Da redação
Uma mulher que perdeu a visão de um dos olhos após esperar mais de um ano por uma cirurgia oftalmológica na rede pública de saúde será indenizada em R$ 50 mil por danos morais. A decisão é da 3ª Turma Cível do Tribunal de Justiça do Distrito Federal e dos Territórios (TJDFT), que condenou solidariamente o Distrito Federal e o Instituto de Gestão Estratégica de Saúde do DF (IgesDF) por omissão estatal no atendimento da paciente.
Por maioria, o colegiado entendeu que a demora no acesso ao serviço especializado retirou da autora uma chance concreta de preservar a visão. A cirurgia, que poderia ter impedido ou minimizado os danos, só foi viabilizada quando o procedimento já havia sido considerado inviável pelos médicos, em razão do agravamento irreversível do quadro clínico.
Trauma ocular evoluiu para descolamento total de retina sem atendimento adequado
Segundo o processo, a paciente procurou a rede pública de saúde após sofrer um trauma ocular. A lesão evoluiu rapidamente para o descolamento total da retina, condição de elevada gravidade e que exige intervenção cirúrgica em tempo hábil para evitar a perda definitiva da visão. A gravidade do caso estava devidamente registrada nos documentos médicos, e a paciente havia recebido encaminhamento para serviço especializado.
Apesar disso, a cirurgia demorou mais de um ano para ser realizada a partir do diagnóstico. Quando finalmente chegou a vez da paciente ser atendida, os médicos já haviam concluído que o procedimento não era mais viável, pois o quadro clínico havia se agravado a um ponto sem retorno. A janela de oportunidade para o tratamento eficaz havia sido perdida durante a espera pelo sistema público.
O caso chegou ao TJDFT após a paciente ajuizar ação indenizatória contra o Distrito Federal e o IgesDF, buscando responsabilizar o poder público pela omissão que, segundo ela, diretamente causou a perda irreversível da visão.
Tribunal aplica teoria da perda de uma chance para reconhecer omissão estatal
Ao analisar o recurso da autora, a maioria do colegiado concluiu que a controvérsia não deveria ser resolvida apenas pela lógica do resultado final, mas sim pela supressão de uma oportunidade concreta de cuidado mais adequado. O raciocínio está alinhado à chamada teoria da perda de uma chance, que reconhece o direito à indenização quando uma conduta omissiva elimina a possibilidade real de um resultado mais favorável.
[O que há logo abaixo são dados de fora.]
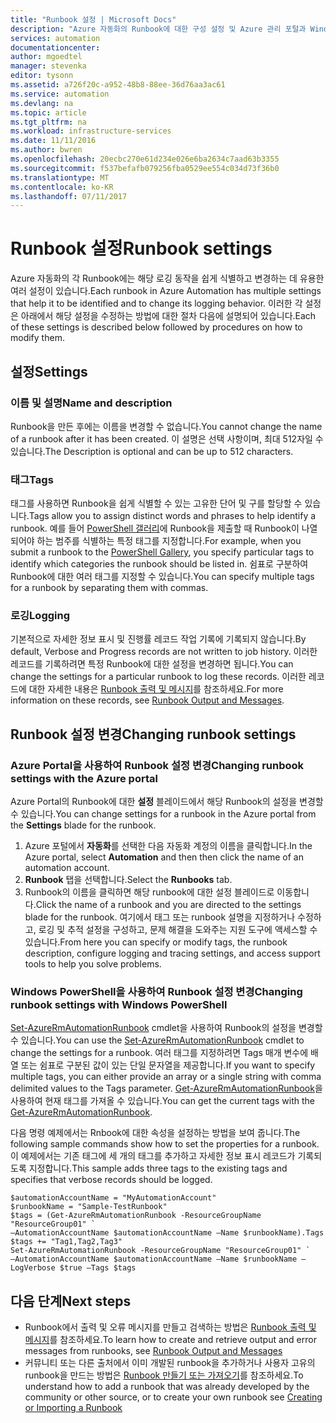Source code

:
 ```yaml
---
title: "Runbook 설정 | Microsoft Docs"
description: "Azure 자동화의 Runbook에 대한 구성 설정 및 Azure 관리 포털과 Windows PowerShell을 사용하여 이를 변경하는 방법에 대해 설명합니다."
services: automation
documentationcenter: 
author: mgoedtel
manager: stevenka
editor: tysonn
ms.assetid: a726f20c-a952-48b8-88ee-36d76aa3ac61
ms.service: automation
ms.devlang: na
ms.topic: article
ms.tgt_pltfrm: na
ms.workload: infrastructure-services
ms.date: 11/11/2016
ms.author: bwren
ms.openlocfilehash: 20ecbc270e61d234e026e6ba2634c7aad63b3355
ms.sourcegitcommit: f537befafb079256fba0529ee554c034d73f36b0
ms.translationtype: MT
ms.contentlocale: ko-KR
ms.lasthandoff: 07/11/2017
---
```

# <a name="runbook-settings"></a><span data-ttu-id="55719-103">Runbook 설정</span><span class="sxs-lookup"><span data-stu-id="55719-103">Runbook settings</span></span>
<span data-ttu-id="55719-104">Azure 자동화의 각 Runbook에는 해당 로깅 동작을 쉽게 식별하고 변경하는 데 유용한 여러 설정이 있습니다.</span><span class="sxs-lookup"><span data-stu-id="55719-104">Each runbook in Azure Automation has multiple settings that help it to be identified and to change its logging behavior.</span></span> <span data-ttu-id="55719-105">이러한 각 설정은 아래에서 해당 설정을 수정하는 방법에 대한 절차 다음에 설명되어 있습니다.</span><span class="sxs-lookup"><span data-stu-id="55719-105">Each of these settings is described below followed by procedures on how to modify them.</span></span>

## <a name="settings"></a><span data-ttu-id="55719-106">설정</span><span class="sxs-lookup"><span data-stu-id="55719-106">Settings</span></span>
### <a name="name-and-description"></a><span data-ttu-id="55719-107">이름 및 설명</span><span class="sxs-lookup"><span data-stu-id="55719-107">Name and description</span></span>
<span data-ttu-id="55719-108">Runbook을 만든 후에는 이름을 변경할 수 없습니다.</span><span class="sxs-lookup"><span data-stu-id="55719-108">You cannot change the name of a runbook after it has been created.</span></span> <span data-ttu-id="55719-109">이 설명은 선택 사항이며, 최대 512자일 수 있습니다.</span><span class="sxs-lookup"><span data-stu-id="55719-109">The Description is optional and can be up to 512 characters.</span></span>

### <a name="tags"></a><span data-ttu-id="55719-110">태그</span><span class="sxs-lookup"><span data-stu-id="55719-110">Tags</span></span>
<span data-ttu-id="55719-111">태그를 사용하면 Runbook을 쉽게 식별할 수 있는 고유한 단어 및 구를 할당할 수 있습니다.</span><span class="sxs-lookup"><span data-stu-id="55719-111">Tags allow you to assign distinct words and phrases to help identify a runbook.</span></span> <span data-ttu-id="55719-112">예를 들어 [PowerShell 갤러리](https://www.powershellgallery.com/)에 Runbook을 제출할 때 Runbook이 나열되어야 하는 범주를 식별하는 특정 태그를 지정합니다.</span><span class="sxs-lookup"><span data-stu-id="55719-112">For example, when you submit a runbook to the [PowerShell Gallery](https://www.powershellgallery.com/), you specify particular tags to identify which categories the runbook should be listed in.</span></span> <span data-ttu-id="55719-113">쉼표로 구분하여 Runbook에 대한 여러 태그를 지정할 수 있습니다.</span><span class="sxs-lookup"><span data-stu-id="55719-113">You can specify multiple tags for a runbook by separating them with commas.</span></span>

### <a name="logging"></a><span data-ttu-id="55719-114">로깅</span><span class="sxs-lookup"><span data-stu-id="55719-114">Logging</span></span>
<span data-ttu-id="55719-115">기본적으로 자세한 정보 표시 및 진행률 레코드 작업 기록에 기록되지 않습니다.</span><span class="sxs-lookup"><span data-stu-id="55719-115">By default, Verbose and Progress records are not written to job history.</span></span> <span data-ttu-id="55719-116">이러한 레코드를 기록하려면 특정 Runbook에 대한 설정을 변경하면 됩니다.</span><span class="sxs-lookup"><span data-stu-id="55719-116">You can change the settings for a particular runbook to log these records.</span></span> <span data-ttu-id="55719-117">이러한 레코드에 대한 자세한 내용은 [Runbook 출력 및 메시지](automation-runbook-output-and-messages.md)를 참조하세요.</span><span class="sxs-lookup"><span data-stu-id="55719-117">For more information on these records, see [Runbook Output and Messages](automation-runbook-output-and-messages.md).</span></span>

## <a name="changing-runbook-settings"></a><span data-ttu-id="55719-118">Runbook 설정 변경</span><span class="sxs-lookup"><span data-stu-id="55719-118">Changing runbook settings</span></span>

### <a name="changing-runbook-settings-with-the-azure-portal"></a><span data-ttu-id="55719-119">Azure Portal을 사용하여 Runbook 설정 변경</span><span class="sxs-lookup"><span data-stu-id="55719-119">Changing runbook settings with the Azure portal</span></span>
<span data-ttu-id="55719-120">Azure Portal의 Runbook에 대한 **설정** 블레이드에서 해당 Runbook의 설정을 변경할 수 있습니다.</span><span class="sxs-lookup"><span data-stu-id="55719-120">You can change settings for a runbook in the Azure portal from the **Settings** blade for the runbook.</span></span>

1. <span data-ttu-id="55719-121">Azure 포털에서 **자동화**를 선택한 다음 자동화 계정의 이름을 클릭합니다.</span><span class="sxs-lookup"><span data-stu-id="55719-121">In the Azure portal, select **Automation** and then then click the name of an automation account.</span></span>
2. <span data-ttu-id="55719-122">**Runbook** 탭을 선택합니다.</span><span class="sxs-lookup"><span data-stu-id="55719-122">Select the **Runbooks** tab.</span></span>
3. <span data-ttu-id="55719-123">Runbook의 이름을 클릭하면 해당 runbook에 대한 설정 블레이드로 이동합니다.</span><span class="sxs-lookup"><span data-stu-id="55719-123">Click the name of a runbook and you are directed to the settings blade for the runbook.</span></span> <span data-ttu-id="55719-124">여기에서 태그 또는 runbook 설명을 지정하거나 수정하고, 로깅 및 추적 설정을 구성하고, 문제 해결을 도와주는 지원 도구에 액세스할 수 있습니다.</span><span class="sxs-lookup"><span data-stu-id="55719-124">From here you can specify or modify tags, the runbook description, configure logging and tracing settings, and access support tools to help you solve problems.</span></span>     

### <a name="changing-runbook-settings-with-windows-powershell"></a><span data-ttu-id="55719-125">Windows PowerShell을 사용하여 Runbook 설정 변경</span><span class="sxs-lookup"><span data-stu-id="55719-125">Changing runbook settings with Windows PowerShell</span></span>
<span data-ttu-id="55719-126">[Set-AzureRmAutomationRunbook](https://msdn.microsoft.com/library/mt603786.aspx) cmdlet을 사용하여 Runbook의 설정을 변경할 수 있습니다.</span><span class="sxs-lookup"><span data-stu-id="55719-126">You can use the [Set-AzureRmAutomationRunbook](https://msdn.microsoft.com/library/mt603786.aspx) cmdlet to change the settings for a runbook.</span></span> <span data-ttu-id="55719-127">여러 태그를 지정하려면 Tags 매개 변수에 배열 또는 쉼표로 구분된 값이 있는 단일 문자열을 제공합니다.</span><span class="sxs-lookup"><span data-stu-id="55719-127">If you want to specify multiple tags, you can either provide an array or a single string with comma delimited values to the Tags parameter.</span></span> <span data-ttu-id="55719-128">[Get-AzureRmAutomationRunbook](https://msdn.microsoft.com/library/mt603728.aspx)을 사용하여 현재 태그를 가져올 수 있습니다.</span><span class="sxs-lookup"><span data-stu-id="55719-128">You can get the current tags with the [Get-AzureRmAutomationRunbook](https://msdn.microsoft.com/library/mt603728.aspx).</span></span>

<span data-ttu-id="55719-129">다음 명령 예제에서는 Rnbook에 대한 속성을 설정하는 방법을 보여 줍니다.</span><span class="sxs-lookup"><span data-stu-id="55719-129">The following sample commands show how to set the properties for a runbook.</span></span> <span data-ttu-id="55719-130">이 예제에서는 기존 태그에 세 개의 태그를 추가하고 자세한 정보 표시 레코드가 기록되도록 지정합니다.</span><span class="sxs-lookup"><span data-stu-id="55719-130">This sample adds three tags to the existing tags and specifies that verbose records should be logged.</span></span>

    $automationAccountName = "MyAutomationAccount"
    $runbookName = "Sample-TestRunbook"
    $tags = (Get-AzureRmAutomationRunbook -ResourceGroupName "ResourceGroup01" `
    –AutomationAccountName $automationAccountName –Name $runbookName).Tags
    $tags += "Tag1,Tag2,Tag3"
    Set-AzureRmAutomationRunbook -ResourceGroupName "ResourceGroup01" `
    –AutomationAccountName $automationAccountName –Name $runbookName –LogVerbose $true –Tags $tags

## <a name="next-steps"></a><span data-ttu-id="55719-131">다음 단계</span><span class="sxs-lookup"><span data-stu-id="55719-131">Next steps</span></span>
* <span data-ttu-id="55719-132">Runbook에서 출력 및 오류 메시지를 만들고 검색하는 방법은 [Runbook 출력 및 메시지](automation-runbook-output-and-messages.md)를 참조하세요.</span><span class="sxs-lookup"><span data-stu-id="55719-132">To learn how to create and retrieve output and error messages from runbooks, see [Runbook Output and Messages](automation-runbook-output-and-messages.md)</span></span> 
* <span data-ttu-id="55719-133">커뮤니티 또는 다른 출처에서 이미 개발된 runbook을 추가하거나 사용자 고유의 runbook을 만드는 방법은 [Runbook 만들기 또는 가져오기](automation-creating-importing-runbook.md)를 참조하세요.</span><span class="sxs-lookup"><span data-stu-id="55719-133">To understand how to add a runbook that was already developed by the community or other source, or to create your own runbook see [Creating or Importing a Runbook](automation-creating-importing-runbook.md)</span></span>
No voto, o relator designado foi enfático ao reconhecer a responsabilidade do Estado. “Tolher a enferma do atendimento apropriado retirou-lhe qualquer possibilidade de obter um tratamento mais preciso, de receber a prescrição médica mais específica e adequada ao seu quadro, quiçá para debelar o quadro agudo do qual foi acometida e que resultou a perda de uma visão ocular”, afirmou o magistrado.
DF e IgesDF condenados solidariamente a pagar R$ 50 mil
Ao final do julgamento, o Distrito Federal e o IgesDF foram condenados solidariamente ao pagamento de R$ 50 mil a título de danos morais à paciente. A condenação solidária significa que ambos os réus respondem integralmente pela dívida, cabendo à paciente buscar o pagamento de qualquer um deles.
A decisão reforça a responsabilidade do poder público na garantia de acesso tempestivo aos serviços de saúde, especialmente em casos de comprovada urgência médica. A omissão estatal, nesse contexto, não se limita à ausência total de atendimento, mas abrange também a falha em garantir que o cuidado ocorra dentro do prazo necessário para ser eficaz.
O processo tramita sob o número 0706062-86.2023.8.07.0018 no sistema PJe2 do TJDFT.